Jakarta, IDN Times - Kejaksaan Agung (Kejagung) menetapkan Direktur Utama (Dirut) Pertamina Patra Niaga, Riva Siahaan (RS) dalam kasus dugaan korupsi tata kelola minyak mentah dan produk kilang PT Pertamina (Persero), Sub Holding dan Kontraktor Kontrak Kerja Sama (KKKS) periode 2018-2023.
Direktur Penyidikan pada Jaksa Agung Muda Bidang Tindak Pidana Khusus (Jampidsus) Kejagung Abdul Qohar mengatakan, Riva ditetapkan tersangka bersama enam orang lainnya.
“Menetapkan tujuh orang tersangka perkara dugaan tindak pidana korupsi,” kata Abdul Qohar di Kejagung, Selasa (25/2/2025).
1. Kejagung juga tetapkan Dirut PT Pertamina International Shipping

Enam tersangka lainnya adalah Direktur Feedstock and Product Optimalization PT Kilang Pertamina Internasional berinisial Sani Dinar Saifuddin (SDS), Direktur Utama PT Pertamina International Shipping, Yoki Firnandi (YF), dan VP Feedstock Management PT Kilang Pertamina Internasional berinisial Agus Purwono (AP).
Selain itu, Beneficial Owner PT Navigator Khatulistiwa inisial MKAR dan Komisaris PT Navigator Khatulistiwa dan Komisaris PT Jenggala Maritim, inisial DW.
2. Duduk perkara kasus

Dalam periode 2018 ssampai 2023, pemenuhan minyak mentah dalam negeri seharusnya wajib mengutamakan pasokan minyak bumi dari dalam negeri dan pertamina wajib mencari pasokan minyak bumi yang berasal dari Kontraktor dalam negeri sebelum merencanakan impor minyak bumi.
Hal itu sebagaimana tegas diatur dalam Pasal 2 dan Pasal 3 Peraturan Menteri Energi dan Sumber Daya Mineral (ESDM) Nomor 42 Tahun 2018 tentang prioritas pemanfaatan minyak bumi untuk kebutuhan dalam negeri.
“Namun berdasarkan fakta penyidikan, tersangka RS, SDS, AP melakukan pengkondisian dalam Rapat Optimasi Hilir (OH) yang dijadikan dasar untuk menurunkan readiness atau produksi kilang sehingga produksi minyak bumi dalam negeri tidak terserap sepenuhnya dan akhirnya pemenuhan minyak mentah maupun produk kilang diperoleh dari impor,” ujar Qohar.
3. Kerugian negara mencapai Rp193,7 triliun

Untuk memenuhi kebutuhan dalam negeri, PT Kilang Pertamina Internasional melakukan impor minyak mentah dan PT Pertamina Patra Niaga melakukan impor produk kilang.
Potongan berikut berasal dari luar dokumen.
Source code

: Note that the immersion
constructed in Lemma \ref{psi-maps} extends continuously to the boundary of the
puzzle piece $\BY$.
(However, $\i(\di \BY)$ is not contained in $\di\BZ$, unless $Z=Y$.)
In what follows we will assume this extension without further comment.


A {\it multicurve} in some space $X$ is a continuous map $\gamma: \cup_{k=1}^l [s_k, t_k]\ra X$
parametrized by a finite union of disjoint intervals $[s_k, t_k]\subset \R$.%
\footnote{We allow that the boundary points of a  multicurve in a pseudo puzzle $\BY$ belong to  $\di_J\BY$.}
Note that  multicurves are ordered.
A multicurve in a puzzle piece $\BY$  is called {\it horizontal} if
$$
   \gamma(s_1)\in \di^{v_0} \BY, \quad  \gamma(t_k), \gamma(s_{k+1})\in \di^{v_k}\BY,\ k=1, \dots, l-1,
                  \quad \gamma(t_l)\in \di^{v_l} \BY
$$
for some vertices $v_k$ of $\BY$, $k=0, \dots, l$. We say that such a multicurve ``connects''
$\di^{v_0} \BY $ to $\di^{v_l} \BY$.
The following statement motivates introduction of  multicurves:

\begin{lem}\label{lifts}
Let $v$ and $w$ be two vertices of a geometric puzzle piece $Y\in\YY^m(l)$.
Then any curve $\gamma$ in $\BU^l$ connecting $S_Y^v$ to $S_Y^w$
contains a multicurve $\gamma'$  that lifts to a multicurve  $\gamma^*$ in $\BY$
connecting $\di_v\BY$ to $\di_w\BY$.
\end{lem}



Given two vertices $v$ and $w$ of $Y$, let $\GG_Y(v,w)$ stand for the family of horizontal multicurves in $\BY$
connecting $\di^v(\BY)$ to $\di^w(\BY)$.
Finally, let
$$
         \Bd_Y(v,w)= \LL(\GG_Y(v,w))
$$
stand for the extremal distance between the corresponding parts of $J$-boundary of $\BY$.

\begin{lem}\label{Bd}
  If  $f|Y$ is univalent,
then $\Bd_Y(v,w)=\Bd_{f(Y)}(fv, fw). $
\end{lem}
Harga pembelian impor tersebut apabila dibandingkan dengan harga produksi minyak bumi dalam negeri terdapat perbandingan komponen harga yang tinggi.
“Akibat adanya beberapa perbuatan melawan hukum tersebut, telah mengakibatkan adanya kerugian negara sekitar Rp193,7 triliun,” kata Qohar.
Para tersangka disangkakan melanggar Pasal 2 ayat (1) atau Pasal 3 jo. Pasal 18 Undang-Undang RI Nomor 31 Tahun 1999 sebagaimana diubah dengan Undang-Undang Nomor 20 Tahun 2001 tentang Perubahan Atas Undang-Undang RI Nomor 31 Tahun 1999 tentang Pemberantasan Tindak Pidana Korupsi jo. Pasal 55 ayat (1) ke-1 KUHP.